:: Recorded information

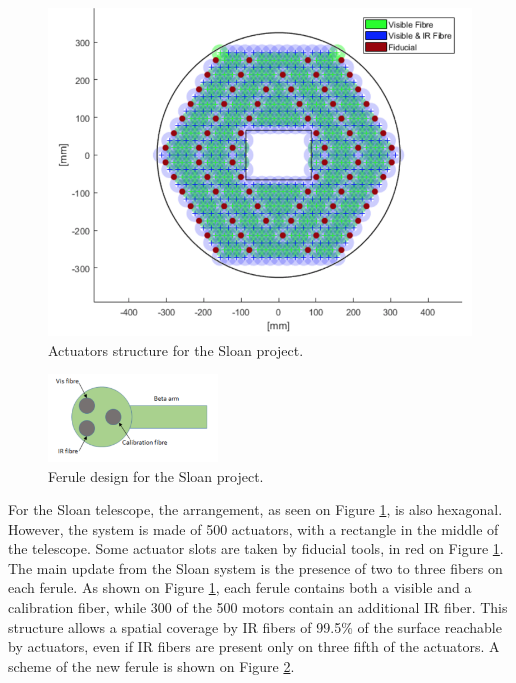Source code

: \begin{figure}[h]
\begin{center}
	\includegraphics[width=\textwidth]{reminder/sloan_arrangement.png}
	\caption{Actuators structure for the Sloan project.}
	\label{fig:reminder:sloan_arrangement}
\end{center}
\end{figure}

\begin{figure}[h]
\begin{center}
	\includegraphics[width=0.40\textwidth]{reminder/ferule.png}
	\caption{Ferule design for the Sloan project.}
	\label{fig:reminder:ferule}
\end{center}
\end{figure}


For the Sloan telescope, the arrangement, as seen on Figure \ref{fig:reminder:sloan_arrangement}, is also hexagonal. However, the system is made of 500 actuators, with a rectangle in the middle of the telescope. Some actuator slots are taken by fiducial tools, in red on Figure \ref{fig:reminder:sloan_arrangement}.\\

The main update from the Sloan system is the presence of two to three fibers on each ferule. As shown on Figure \ref{fig:reminder:sloan_arrangement}, each ferule contains both a visible and a calibration fiber, while 300 of the 500 motors contain an additional IR fiber. This structure allows a spatial coverage by IR fibers of 99.5\% of the surface reachable by actuators, even if IR fibers are present only on three fifth of the actuators. A scheme of the new ferule is shown on Figure \ref{fig:reminder:ferule}.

::::

● Work request
Could you restate the material word for word, omitting the pictures?

● Response to this exercise
Source code

: \begin{figure}[h]
\begin{center}
	\includegraphics[width=\textwidth]{reminder/sloan_arrangement.png}
	\caption{Actuators structure for the Sloan project.}
	\label{fig:reminder:sloan_arrangement}
\end{center}
\end{figure}

\begin{figure}[h]
\begin{center}
	\includegraphics[width=0.40\textwidth]{reminder/ferule.png}
	\caption{Ferule design for the Sloan project.}
	\label{fig:reminder:ferule}
\end{center}
\end{figure}


For the Sloan telescope, the arrangement, as seen on Figure \ref{fig:reminder:sloan_arrangement}, is also hexagonal. However, the system is made of 500 actuators, with a rectangle in the middle of the telescope. Some actuator slots are taken by fiducial tools, in red on Figure \ref{fig:reminder:sloan_arrangement}.\\

The main update from the Sloan system is the presence of two to three fibers on each ferule. As shown on Figure \ref{fig:reminder:sloan_arrangement}, each ferule contains both a visible and a calibration fiber, while 300 of the 500 motors contain an additional IR fiber. This structure allows a spatial coverage by IR fibers of 99.5\% of the surface reachable by actuators, even if IR fibers are present only on three fifth of the actuators. A scheme of the new ferule is shown on Figure \ref{fig:reminder:ferule}.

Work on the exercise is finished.